Currently, the only solution for me is a very manual one: running the script until it crashes, manually removing the images that don’ t work, and repeating many times just to test a few dozen images.

As a first step, it would be good that the img.to_rgb565 conversion works with any image. That way, we could train better models because we believe that the color depth mismatch between RGB888 training images and RGB565 images captured by the board leads to low performance.

Hi, Previous files you created with ImageIO during the time it was broken are corrupted. Additionally, the IDE has not been updated to handle the new file types.
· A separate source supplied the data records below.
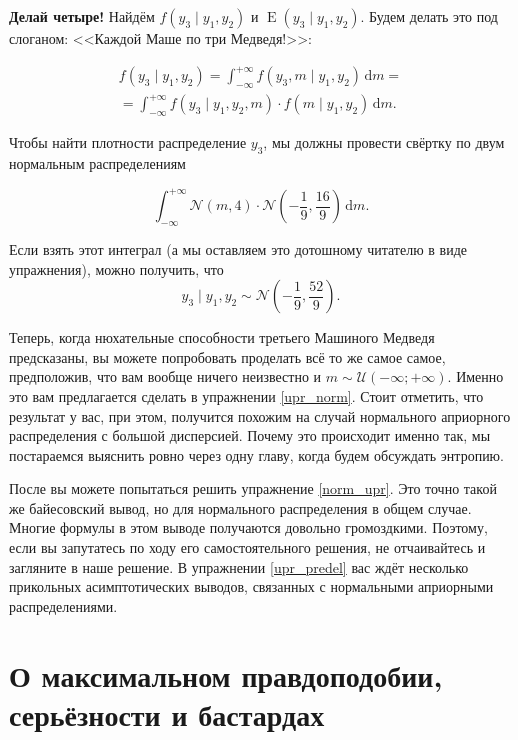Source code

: \documentclass[12pt, a4paper, oneside]{extreport}
\DeclareMathOperator{\E}{\mathop{E}}
\def \mN{\mathcal{N}}
\def \mU{\mathcal{U}}
\newcommand{\dx}[1]{\,\mathrm{d}#1} %
\theoremstyle{plain}              %
\theoremstyle{definition}         %
\begin{document}
\textbf{Делай четыре!} Найдём $f(y_3 \mid y_1,y_2)$ и $\E(y_3 \mid y_1,y_2)$. Будем делать это под слоганом: <<Каждой Маше по три Медведя!>>:


\begin{multline*}
 f(y_3 \mid y_1,y_2)  = \int_{-\infty}^{+\infty} f(y_3, m \mid y_1,y_2)\dx{m} = \\ = \int_{-\infty}^{+\infty}  f(y_3 \mid y_1,y_2,m) \cdot f(m \mid y_1,y_2) \dx{m}.
\end{multline*}

Чтобы найти плотности распределение $y_3$, мы должны провести свёртку по двум нормальным распределениям

\[ \int_{-\infty}^{+\infty} \mN(m,4)\cdot \mN \left (-\frac{1}{9},\frac{16}{9} \right)\dx{m}.\]  

Если взять этот интеграл (а мы оставляем это дотошному читателю в виде упражнения),  можно получить, что \[y_3 \mid y_1,y_2 \sim \mN \left(-\frac{1}{9},\frac{52}{9} \right).\]

Теперь, когда нюхательные способности третьего Машиного Медведя предсказаны, вы можете попробовать проделать всё то же самое самое, предположив, что вам вообще ничего неизвестно и $m \sim \mU(-\infty; +\infty)$. Именно это вам предлагается сделать в упражнении \ref{upr_norm}. Стоит отметить, что результат у вас, при этом, получится похожим на случай нормального априорного распределения с большой дисперсией. Почему это происходит именно так, мы постараемся выяснить ровно через одну главу, когда будем обсуждать энтропию.

После вы можете попытаться решить упражнение \ref{norm_upr}. Это точно такой же байесовский вывод, но для нормального распределения в общем случае. Многие формулы в этом выводе получаются довольно громоздкими. Поэтому, если вы запутатесь по ходу его самостоятельного решения, не отчаивайтесь и загляните в наше решение. В упражнении \ref{upr_predel} вас ждёт несколько прикольных асимптотических выводов, связанных с нормальными априорными распределениями. 



\section{О максимальном правдоподобии, серьёзности и бастардах}

\end{document}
I don’t have a solution for previous files that were created while the library was bugged.

Can you re record?

Sorry, maybe I was unclear.
I meant that almost half of the images from a public dataset (Oxford 102 flowers) cannot be converted to RGB565 and/or analysed with TFLite on the H7+ board.

The images taken by the board can be classified just fine (and don’t need conversion).

Ah, this is related to the JPEGs being corrupted on load. Yes, I haven’t heard back from Larry yet on this. Let me ping him.

Hi, any way I can skip this error for now? I do not understand why my try-except calls are not jumping these errors:

for jpeg in jpegs:
    print("Loading:",jpeg)
    img=image.Image(jpeg,copy_to_fb=True)
    print("Loaded:",jpeg)
    try:
        print("Converting to RGB565:",jpeg)
        img.to_rgb565()
    except:
        print("Error with conversion to RGB565")
    print("Converted to RGB565:",jpeg)
    #starting classification
    pyb.LED(GREEN_LED_PIN).on()
    print("LED on: classifying image", jpeg,"\n**************")
    try:
        for obj in tf.classify(mobilenet, img, min_scale=1, scale_mul=0.5, x_overlap=0.5, y_overlap=0.5):
            predictions_list = list(zip(labels, obj.output()))
            print(predictions_list)
    except:
        print("Error with TFLite execution")
    pyb.LED(GREEN_LED_PIN).off()

It’s weird because all of the images that are loaded and you say get corrupted display just fine in the viewer.
I can also convert them to_bitmap() just fine (to_grayscale results in blocks at left border though). But to_rgb565 fails.

It’s because it’s a C level error in the decoder corrupting system state.

We are working on fixing this right now.